DATA RECORDS:
--------------------------------

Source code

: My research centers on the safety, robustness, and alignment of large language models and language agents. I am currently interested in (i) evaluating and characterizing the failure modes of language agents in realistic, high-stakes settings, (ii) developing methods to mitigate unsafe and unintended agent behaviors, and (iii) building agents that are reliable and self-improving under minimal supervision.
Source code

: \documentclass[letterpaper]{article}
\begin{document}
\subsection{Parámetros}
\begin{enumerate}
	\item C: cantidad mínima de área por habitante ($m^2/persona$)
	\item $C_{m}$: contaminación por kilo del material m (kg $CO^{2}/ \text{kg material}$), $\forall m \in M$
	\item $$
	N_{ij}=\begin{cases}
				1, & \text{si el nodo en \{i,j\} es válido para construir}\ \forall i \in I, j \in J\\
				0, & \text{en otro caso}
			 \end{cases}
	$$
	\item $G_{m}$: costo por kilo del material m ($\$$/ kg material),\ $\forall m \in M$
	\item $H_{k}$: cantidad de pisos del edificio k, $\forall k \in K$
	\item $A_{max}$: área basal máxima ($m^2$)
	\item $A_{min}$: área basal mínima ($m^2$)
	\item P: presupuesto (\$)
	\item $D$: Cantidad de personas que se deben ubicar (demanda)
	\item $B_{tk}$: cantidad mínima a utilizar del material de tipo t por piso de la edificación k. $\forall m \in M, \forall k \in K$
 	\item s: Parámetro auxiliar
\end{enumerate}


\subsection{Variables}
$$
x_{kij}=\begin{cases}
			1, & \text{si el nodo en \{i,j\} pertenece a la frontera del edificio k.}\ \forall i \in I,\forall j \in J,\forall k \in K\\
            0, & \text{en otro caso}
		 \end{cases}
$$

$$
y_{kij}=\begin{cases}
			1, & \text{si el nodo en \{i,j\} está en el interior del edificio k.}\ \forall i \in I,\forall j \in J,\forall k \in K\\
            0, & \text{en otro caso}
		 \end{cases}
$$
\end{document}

--------------------------------

ASSIGNMENT:
Produce an exact copy of the whole listing.

TASK ANSWER:
Source code

: My research centers on the safety, robustness, and alignment of large language models and language agents. I am currently interested in (i) evaluating and characterizing the failure modes of language agents in realistic, high-stakes settings, (ii) developing methods to mitigate unsafe and unintended agent behaviors, and (iii) building agents that are reliable and self-improving under minimal supervision.
Source code

: \documentclass[letterpaper]{article}
\begin{document}
\subsection{Parámetros}
\begin{enumerate}
	\item C: cantidad mínima de área por habitante ($m^2/persona$)
	\item $C_{m}$: contaminación por kilo del material m (kg $CO^{2}/ \text{kg material}$), $\forall m \in M$
	\item $$
	N_{ij}=\begin{cases}
				1, & \text{si el nodo en \{i,j\} es válido para construir}\ \forall i \in I, j \in J\\
				0, & \text{en otro caso}
			 \end{cases}
	$$
	\item $G_{m}$: costo por kilo del material m ($\$$/ kg material),\ $\forall m \in M$
	\item $H_{k}$: cantidad de pisos del edificio k, $\forall k \in K$
	\item $A_{max}$: área basal máxima ($m^2$)
	\item $A_{min}$: área basal mínima ($m^2$)
	\item P: presupuesto (\$)
	\item $D$: Cantidad de personas que se deben ubicar (demanda)
	\item $B_{tk}$: cantidad mínima a utilizar del material de tipo t por piso de la edificación k. $\forall m \in M, \forall k \in K$
 	\item s: Parámetro auxiliar
\end{enumerate}


\subsection{Variables}
$$
x_{kij}=\begin{cases}
			1, & \text{si el nodo en \{i,j\} pertenece a la frontera del edificio k.}\ \forall i \in I,\forall j \in J,\forall k \in K\\
            0, & \text{en otro caso}
		 \end{cases}
$$

$$
y_{kij}=\begin{cases}
			1, & \text{si el nodo en \{i,j\} está en el interior del edificio k.}\ \forall i \in I,\forall j \in J,\forall k \in K\\
            0, & \text{en otro caso}
		 \end{cases}
$$
\end{document}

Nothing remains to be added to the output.